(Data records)
- Opening Delimiter -

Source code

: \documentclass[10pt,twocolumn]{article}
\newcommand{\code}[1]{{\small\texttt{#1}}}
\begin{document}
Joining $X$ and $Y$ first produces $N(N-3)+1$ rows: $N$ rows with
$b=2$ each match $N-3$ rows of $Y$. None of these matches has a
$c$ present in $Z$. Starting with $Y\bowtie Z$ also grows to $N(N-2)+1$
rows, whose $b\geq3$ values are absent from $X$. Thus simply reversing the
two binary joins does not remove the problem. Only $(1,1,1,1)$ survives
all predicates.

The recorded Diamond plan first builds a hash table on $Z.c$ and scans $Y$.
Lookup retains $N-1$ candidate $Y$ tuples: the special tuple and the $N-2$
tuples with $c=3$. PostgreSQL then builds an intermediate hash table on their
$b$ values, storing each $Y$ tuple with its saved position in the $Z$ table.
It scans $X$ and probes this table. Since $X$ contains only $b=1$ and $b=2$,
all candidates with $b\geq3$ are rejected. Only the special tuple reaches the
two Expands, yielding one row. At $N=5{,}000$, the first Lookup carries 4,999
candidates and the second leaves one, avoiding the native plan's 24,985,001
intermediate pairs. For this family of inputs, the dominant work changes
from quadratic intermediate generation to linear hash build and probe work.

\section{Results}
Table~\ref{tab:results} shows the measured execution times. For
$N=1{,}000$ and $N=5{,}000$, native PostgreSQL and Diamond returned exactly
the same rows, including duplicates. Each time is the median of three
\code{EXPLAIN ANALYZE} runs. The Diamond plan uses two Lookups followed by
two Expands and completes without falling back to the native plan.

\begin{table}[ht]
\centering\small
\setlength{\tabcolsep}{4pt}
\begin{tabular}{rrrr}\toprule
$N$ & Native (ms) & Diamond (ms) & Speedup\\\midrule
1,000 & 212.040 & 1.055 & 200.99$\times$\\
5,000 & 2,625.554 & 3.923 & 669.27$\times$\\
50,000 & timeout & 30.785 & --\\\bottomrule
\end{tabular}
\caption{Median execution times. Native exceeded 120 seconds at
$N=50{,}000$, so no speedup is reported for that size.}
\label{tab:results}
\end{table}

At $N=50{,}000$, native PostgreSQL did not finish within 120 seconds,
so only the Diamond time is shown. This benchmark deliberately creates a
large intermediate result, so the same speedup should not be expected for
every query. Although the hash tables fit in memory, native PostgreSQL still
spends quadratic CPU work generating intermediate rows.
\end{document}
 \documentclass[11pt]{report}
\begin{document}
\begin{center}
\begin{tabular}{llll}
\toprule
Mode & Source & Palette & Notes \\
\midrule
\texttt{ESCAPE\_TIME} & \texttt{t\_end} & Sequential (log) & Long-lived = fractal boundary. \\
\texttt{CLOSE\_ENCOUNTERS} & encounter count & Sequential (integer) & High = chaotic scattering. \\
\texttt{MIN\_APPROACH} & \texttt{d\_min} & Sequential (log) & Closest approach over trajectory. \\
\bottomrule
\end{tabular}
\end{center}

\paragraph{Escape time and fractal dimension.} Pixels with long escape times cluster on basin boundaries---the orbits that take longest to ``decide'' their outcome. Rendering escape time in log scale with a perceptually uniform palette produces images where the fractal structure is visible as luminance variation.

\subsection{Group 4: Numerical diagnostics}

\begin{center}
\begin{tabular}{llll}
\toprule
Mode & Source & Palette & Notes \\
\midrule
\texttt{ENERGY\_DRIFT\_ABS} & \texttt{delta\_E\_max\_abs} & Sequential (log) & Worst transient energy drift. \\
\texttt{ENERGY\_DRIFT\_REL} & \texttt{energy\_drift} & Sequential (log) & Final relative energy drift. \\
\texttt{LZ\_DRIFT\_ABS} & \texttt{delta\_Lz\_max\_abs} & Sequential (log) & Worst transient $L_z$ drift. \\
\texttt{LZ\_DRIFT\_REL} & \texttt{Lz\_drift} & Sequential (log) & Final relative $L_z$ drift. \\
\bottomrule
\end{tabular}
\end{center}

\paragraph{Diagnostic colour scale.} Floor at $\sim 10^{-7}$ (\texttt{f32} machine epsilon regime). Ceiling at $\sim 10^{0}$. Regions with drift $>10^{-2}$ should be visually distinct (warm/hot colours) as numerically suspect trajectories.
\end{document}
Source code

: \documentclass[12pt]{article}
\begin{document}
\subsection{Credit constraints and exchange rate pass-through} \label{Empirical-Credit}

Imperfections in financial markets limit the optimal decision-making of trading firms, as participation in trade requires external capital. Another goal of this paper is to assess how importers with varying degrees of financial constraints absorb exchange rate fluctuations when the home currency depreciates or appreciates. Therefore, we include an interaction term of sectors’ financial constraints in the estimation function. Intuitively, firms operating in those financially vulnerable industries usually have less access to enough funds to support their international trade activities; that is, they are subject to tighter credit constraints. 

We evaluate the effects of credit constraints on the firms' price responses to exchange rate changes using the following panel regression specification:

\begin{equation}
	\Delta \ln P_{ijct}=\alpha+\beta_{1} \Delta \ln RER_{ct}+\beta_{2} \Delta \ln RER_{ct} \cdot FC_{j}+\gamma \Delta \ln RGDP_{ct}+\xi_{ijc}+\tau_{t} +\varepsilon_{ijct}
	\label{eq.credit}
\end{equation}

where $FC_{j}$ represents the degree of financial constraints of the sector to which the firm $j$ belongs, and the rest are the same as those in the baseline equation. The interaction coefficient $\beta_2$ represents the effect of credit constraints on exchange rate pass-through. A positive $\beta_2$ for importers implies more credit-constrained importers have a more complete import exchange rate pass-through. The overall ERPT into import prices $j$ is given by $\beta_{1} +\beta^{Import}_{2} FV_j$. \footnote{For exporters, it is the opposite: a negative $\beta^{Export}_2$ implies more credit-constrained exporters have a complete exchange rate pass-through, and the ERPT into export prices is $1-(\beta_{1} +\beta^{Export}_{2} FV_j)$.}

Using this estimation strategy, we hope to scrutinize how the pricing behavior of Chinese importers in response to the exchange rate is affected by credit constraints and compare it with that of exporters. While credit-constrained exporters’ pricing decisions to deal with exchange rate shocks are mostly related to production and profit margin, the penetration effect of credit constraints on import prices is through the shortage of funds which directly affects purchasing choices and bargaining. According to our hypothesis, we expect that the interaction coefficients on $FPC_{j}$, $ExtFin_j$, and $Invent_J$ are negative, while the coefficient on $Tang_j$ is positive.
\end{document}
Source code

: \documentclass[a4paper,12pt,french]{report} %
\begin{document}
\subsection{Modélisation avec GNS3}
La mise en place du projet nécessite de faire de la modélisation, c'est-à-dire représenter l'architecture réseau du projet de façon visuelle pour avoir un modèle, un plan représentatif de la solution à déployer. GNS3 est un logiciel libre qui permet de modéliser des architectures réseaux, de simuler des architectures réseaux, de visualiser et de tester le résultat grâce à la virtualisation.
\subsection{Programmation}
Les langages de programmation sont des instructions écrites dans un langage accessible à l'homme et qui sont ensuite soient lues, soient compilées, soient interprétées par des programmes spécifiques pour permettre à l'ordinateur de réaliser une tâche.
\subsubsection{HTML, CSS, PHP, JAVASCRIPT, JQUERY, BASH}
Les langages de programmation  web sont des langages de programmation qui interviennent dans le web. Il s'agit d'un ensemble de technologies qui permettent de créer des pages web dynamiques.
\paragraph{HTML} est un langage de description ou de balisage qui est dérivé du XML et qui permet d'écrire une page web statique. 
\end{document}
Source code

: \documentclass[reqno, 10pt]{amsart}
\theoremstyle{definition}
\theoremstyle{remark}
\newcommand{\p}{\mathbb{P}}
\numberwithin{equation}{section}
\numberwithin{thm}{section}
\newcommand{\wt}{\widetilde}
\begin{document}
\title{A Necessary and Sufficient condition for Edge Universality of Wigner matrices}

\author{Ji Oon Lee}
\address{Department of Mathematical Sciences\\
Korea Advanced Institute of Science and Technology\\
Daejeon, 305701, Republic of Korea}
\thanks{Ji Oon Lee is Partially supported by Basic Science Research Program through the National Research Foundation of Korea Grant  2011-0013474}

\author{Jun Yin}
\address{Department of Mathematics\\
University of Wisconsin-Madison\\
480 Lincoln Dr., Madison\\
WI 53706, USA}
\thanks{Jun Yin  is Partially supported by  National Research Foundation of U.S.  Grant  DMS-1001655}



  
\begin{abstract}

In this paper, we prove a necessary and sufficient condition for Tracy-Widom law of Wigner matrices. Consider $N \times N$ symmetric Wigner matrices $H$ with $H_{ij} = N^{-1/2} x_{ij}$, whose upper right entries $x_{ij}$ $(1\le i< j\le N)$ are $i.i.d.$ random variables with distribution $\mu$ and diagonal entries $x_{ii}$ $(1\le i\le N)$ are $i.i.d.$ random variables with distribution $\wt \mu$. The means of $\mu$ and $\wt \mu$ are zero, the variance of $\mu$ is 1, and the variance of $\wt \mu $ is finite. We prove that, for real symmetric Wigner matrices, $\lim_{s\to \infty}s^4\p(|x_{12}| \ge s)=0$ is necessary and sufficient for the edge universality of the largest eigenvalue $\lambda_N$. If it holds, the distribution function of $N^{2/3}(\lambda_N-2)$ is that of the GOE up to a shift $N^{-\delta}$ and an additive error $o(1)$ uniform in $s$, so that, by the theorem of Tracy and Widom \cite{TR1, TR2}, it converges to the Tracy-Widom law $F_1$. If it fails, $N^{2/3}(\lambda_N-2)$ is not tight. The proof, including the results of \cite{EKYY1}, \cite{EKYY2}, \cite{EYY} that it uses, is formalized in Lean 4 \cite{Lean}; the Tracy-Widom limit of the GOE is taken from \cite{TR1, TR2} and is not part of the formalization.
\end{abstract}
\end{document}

- Closing Delimiter -

Assigned task: The expected output is each line of the records above that includes the word "first".

Finished task:
Joining $X$ and $Y$ first produces $N(N-3)+1$ rows: $N$ rows with
The recorded Diamond plan first builds a hash table on $Z.c$ and scans $Y$.
two Expands, yielding one row. At $N=5{,}000$, the first Lookup carries 4,999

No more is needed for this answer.